The Supreme Court's intervention in the Uttarakhand political crisis may have resolved the matter, but it has left behind a few key constitutional questions.
The judiciary's involvement in the legislature's affairs is, in any case, a constitutional anomaly, but it is well-known that this was not the first such instance. What was new was in the specifics of the directions given by the top court for the conduct of the floor test.
Catch spoke to former secretary general of the Lok Sabha, PDT Achary, one of the country's foremost constitutional experts, on the issue. Achary was clear in his opinion that many of the procedures that took place in the Uttarakhand Assembly on 10 May are alien to the Constitution.
Here is the conversation in full.
Do you see any constitutional incongruity in what happened in the Uttarakhand Assembly?
Before coming to that, I want to ask, how could the Centre impose President's Rule in the state only because the Speaker decided to reject the demand for voting on the Appropriation Bill and conducted a voice vote instead? I say this because the Appropriation Bill is passed by a voice vote in all legislatures, and the Speaker's decision to reject the voting demand was right.
Further, passing of the Appropriation Bill is linked with the passing of grants related to various ministries. The Bill can be passed only after the grants are passed. Members are not permitted to move any amendments to the Appropriation Bill because there cannot be any change in grants after the House has passed them.
Can the House reject the Appropriation Bill? In my opinion, no. How is it, then, that Opposition members demanded Division? It is impermissible.
Going beyond the merit of the Presidential proclamation for now, what is your assessment of the constitutionality of the events that transpired in the Assembly that day, as laid down by the apex court?
The Constitution provides for separation of powers. The judiciary has the power to examine legislations, but the legislature is supreme in its functioning and framing of rules for its functioning. The House is its own master and no other authority can encroach upon this autonomy.
The Jagdambika Pal case is often cited in this context, but even then, the SC was clear in its ruling that the case will not be a precedent for the future. Of course, it was repeated in Jharkhand in 2005, and this is the third time this has been done, but it is a clear case of encroachment.
The SC cannot dictate Assembly procedure as it did. The Speaker alone has that power.
Article 142 is often cited in such instances, as it empowers the Supreme Court to pass any order that it deems necessary for doing 'complete justice' in any case before it. Doesn't it apply here?
Article 142 indeed gives the SC enormous powers, but this matter involves a key constitutional institution, the legislature. The SC should exercise caution. Order a floor test, at best, if it has to, but then leave the procedure to the Speaker.
Incidentally, such detailing also indicates that the SC doesn't have faith in the Speaker.
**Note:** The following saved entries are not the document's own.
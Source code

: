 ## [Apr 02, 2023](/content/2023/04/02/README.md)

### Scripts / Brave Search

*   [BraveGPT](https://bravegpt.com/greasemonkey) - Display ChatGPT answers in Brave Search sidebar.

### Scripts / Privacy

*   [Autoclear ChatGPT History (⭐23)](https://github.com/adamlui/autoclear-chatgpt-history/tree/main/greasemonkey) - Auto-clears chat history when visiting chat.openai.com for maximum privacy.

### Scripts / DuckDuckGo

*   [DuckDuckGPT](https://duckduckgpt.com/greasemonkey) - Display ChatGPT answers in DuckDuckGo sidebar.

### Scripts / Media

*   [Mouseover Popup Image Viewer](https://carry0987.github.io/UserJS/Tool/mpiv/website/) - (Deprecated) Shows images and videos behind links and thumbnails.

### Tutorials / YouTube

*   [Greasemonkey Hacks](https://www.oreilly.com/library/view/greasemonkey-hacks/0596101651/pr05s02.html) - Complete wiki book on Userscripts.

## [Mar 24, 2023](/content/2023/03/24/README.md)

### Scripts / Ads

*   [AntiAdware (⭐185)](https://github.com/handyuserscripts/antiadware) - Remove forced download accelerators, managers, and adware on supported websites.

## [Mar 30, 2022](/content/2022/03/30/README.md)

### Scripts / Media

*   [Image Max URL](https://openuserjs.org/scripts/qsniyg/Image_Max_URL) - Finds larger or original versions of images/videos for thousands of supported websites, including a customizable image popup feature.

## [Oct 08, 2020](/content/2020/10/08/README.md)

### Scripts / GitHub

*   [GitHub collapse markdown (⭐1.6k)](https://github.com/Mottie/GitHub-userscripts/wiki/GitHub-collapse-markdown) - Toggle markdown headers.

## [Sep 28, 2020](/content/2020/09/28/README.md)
This was also possibly the first time that the SC directed lifting of the President's Rule for a couple of hours and then restoring it, only to revoke it subsequently. What do you feel about this?
First of all, imposing and lifting President's Rule is the President's prerogative. The SC's role is only to rule on the legality of its imposition in specific cases. In this case, the SC stepped out of its jurisdiction by lifting it for 2-3 hours. The top court can strike it down, but cannot lift it temporarily and impose it again. Such a provision is unknown to the Constitution.
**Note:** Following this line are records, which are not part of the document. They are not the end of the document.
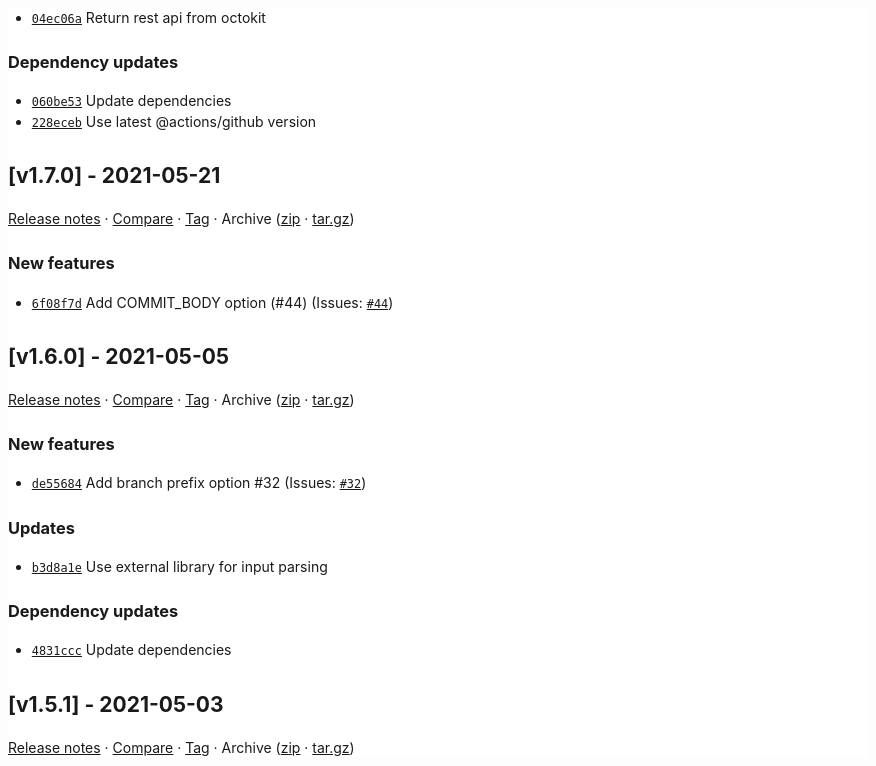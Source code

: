 - [`04ec06a`](https://github.com/betahuhn/repo-file-sync-action/commit/04ec06a)  Return rest api from octokit

### Dependency updates

- [`060be53`](https://github.com/betahuhn/repo-file-sync-action/commit/060be53)  Update dependencies
- [`228eceb`](https://github.com/betahuhn/repo-file-sync-action/commit/228eceb)  Use latest @actions/github version

## [v1.7.0] - 2021-05-21

[Release notes](https://github.com/betahuhn/repo-file-sync-action/releases/tag/v1.7.0) · [Compare](https://github.com/betahuhn/repo-file-sync-action/compare/v1.6.0...v1.7.0) · [Tag](https://github.com/betahuhn/repo-file-sync-action/tree/v1.7.0) · Archive ([zip](https://github.com/betahuhn/repo-file-sync-action/archive/v1.7.0.zip) · [tar.gz](https://github.com/betahuhn/repo-file-sync-action/archive/v1.7.0.tar.gz))

### New features

- [`6f08f7d`](https://github.com/betahuhn/repo-file-sync-action/commit/6f08f7d)  Add COMMIT_BODY option (#44)
(Issues: [`#44`](https://github.com/betahuhn/repo-file-sync-action/issues/44))

## [v1.6.0] - 2021-05-05

[Release notes](https://github.com/betahuhn/repo-file-sync-action/releases/tag/v1.6.0) · [Compare](https://github.com/betahuhn/repo-file-sync-action/compare/v1.5.1...v1.6.0) · [Tag](https://github.com/betahuhn/repo-file-sync-action/tree/v1.6.0) · Archive ([zip](https://github.com/betahuhn/repo-file-sync-action/archive/v1.6.0.zip) · [tar.gz](https://github.com/betahuhn/repo-file-sync-action/archive/v1.6.0.tar.gz))

### New features

- [`de55684`](https://github.com/betahuhn/repo-file-sync-action/commit/de55684)  Add branch prefix option #32
(Issues: [`#32`](https://github.com/betahuhn/repo-file-sync-action/issues/32))

### Updates

- [`b3d8a1e`](https://github.com/betahuhn/repo-file-sync-action/commit/b3d8a1e)  Use external library for input parsing

### Dependency updates

- [`4831ccc`](https://github.com/betahuhn/repo-file-sync-action/commit/4831ccc)  Update dependencies

## [v1.5.1] - 2021-05-03

[Release notes](https://github.com/betahuhn/repo-file-sync-action/releases/tag/v1.5.1) · [Compare](https://github.com/betahuhn/repo-file-sync-action/compare/v1.5.0...v1.5.1) · [Tag](https://github.com/betahuhn/repo-file-sync-action/tree/v1.5.1) · Archive ([zip](https://github.com/betahuhn/repo-file-sync-action/archive/v1.5.1.zip) · [tar.gz](https://github.com/betahuhn/repo-file-sync-action/archive/v1.5.1.tar.gz))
Everybody is behaving in a very curious manner in this case. If the government of the day has sought the confidence of the House and received it, there is no point in re-imposing President's Rule.
Another peculiar part of the SC order was that during the period when "Presidential proclamation shall remain in abeyance", the "Governor shall remain in-charge of the State". Can the Governor be made "in-charge" when the Presidential proclamation is suspended temporarily? Who does the Governor report to in such a case? Isn't the Governor the President's representative in the state?
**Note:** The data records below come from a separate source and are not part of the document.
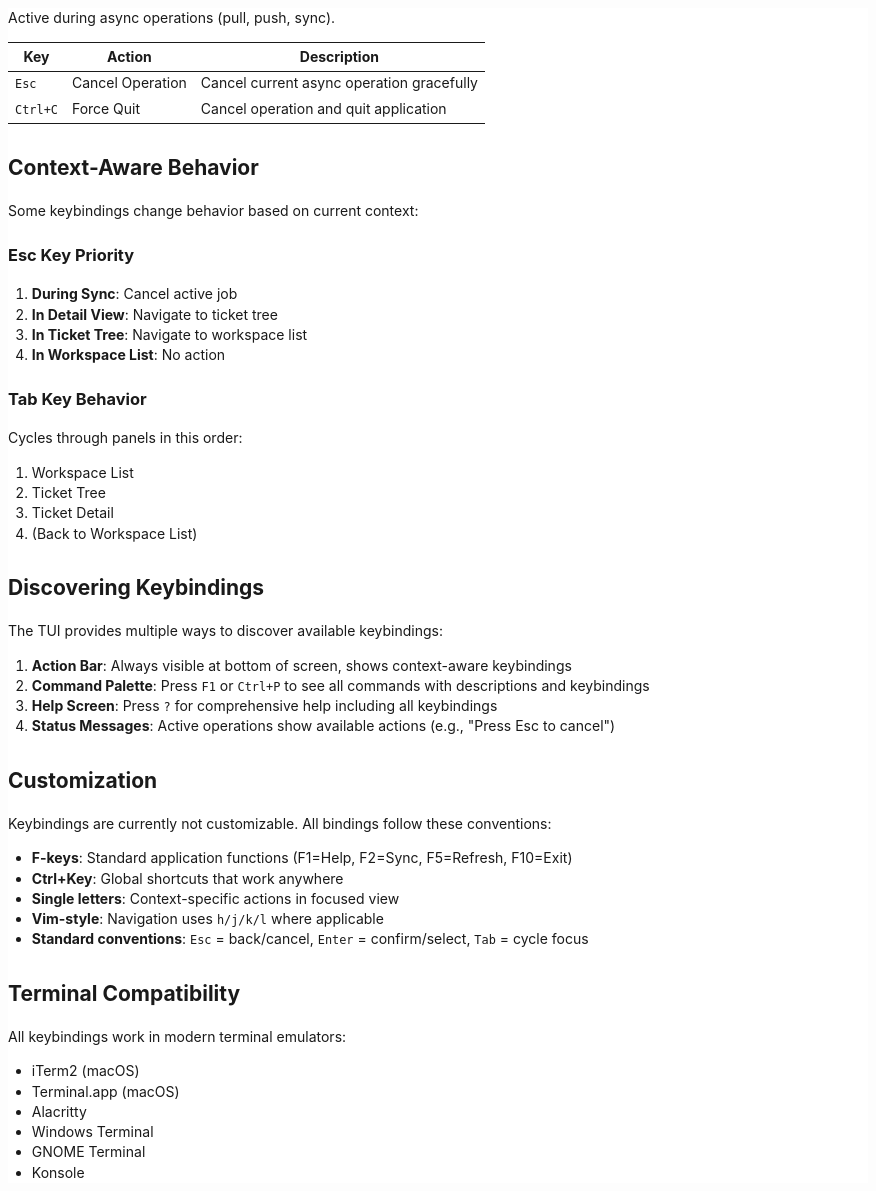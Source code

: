 Active during async operations (pull, push, sync).

| Key | Action | Description |
|-----|--------|-------------|
| `Esc` | Cancel Operation | Cancel current async operation gracefully |
| `Ctrl+C` | Force Quit | Cancel operation and quit application |

## Context-Aware Behavior

Some keybindings change behavior based on current context:

### Esc Key Priority
1. **During Sync**: Cancel active job
2. **In Detail View**: Navigate to ticket tree
3. **In Ticket Tree**: Navigate to workspace list
4. **In Workspace List**: No action

### Tab Key Behavior
Cycles through panels in this order:
1. Workspace List
2. Ticket Tree
3. Ticket Detail
4. (Back to Workspace List)

## Discovering Keybindings

The TUI provides multiple ways to discover available keybindings:

1. **Action Bar**: Always visible at bottom of screen, shows context-aware keybindings
2. **Command Palette**: Press `F1` or `Ctrl+P` to see all commands with descriptions and keybindings
3. **Help Screen**: Press `?` for comprehensive help including all keybindings
4. **Status Messages**: Active operations show available actions (e.g., "Press Esc to cancel")

## Customization

Keybindings are currently not customizable. All bindings follow these conventions:

- **F-keys**: Standard application functions (F1=Help, F2=Sync, F5=Refresh, F10=Exit)
- **Ctrl+Key**: Global shortcuts that work anywhere
- **Single letters**: Context-specific actions in focused view
- **Vim-style**: Navigation uses `h/j/k/l` where applicable
- **Standard conventions**: `Esc` = back/cancel, `Enter` = confirm/select, `Tab` = cycle focus

## Terminal Compatibility

All keybindings work in modern terminal emulators:
- iTerm2 (macOS)
- Terminal.app (macOS)
- Alacritty
- Windows Terminal
- GNOME Terminal
- Konsole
When the President's Rule is lifted, the system that existed before it has to come back to life. The Governor cannot be in charge. The popular government will be automatically revived and the Chief Minister will then seek confidence of the House in his government.
That's another point to be noted in this episode. It is not clear to me whether confidence was sought in the council of ministers or an individual, the Chief Minister. It cannot be sought in an individual.
What alternatives could the SC have resorted to?
The best course of action for the SC would have been to decide the issue on the merits of the case, which is the legality of the President's Rule. As per the Bommai case, when President's Rule is struck down, the government is automatically revived. There wouldn't have been any need for a floor test in that case. A lot of confusion has been created now.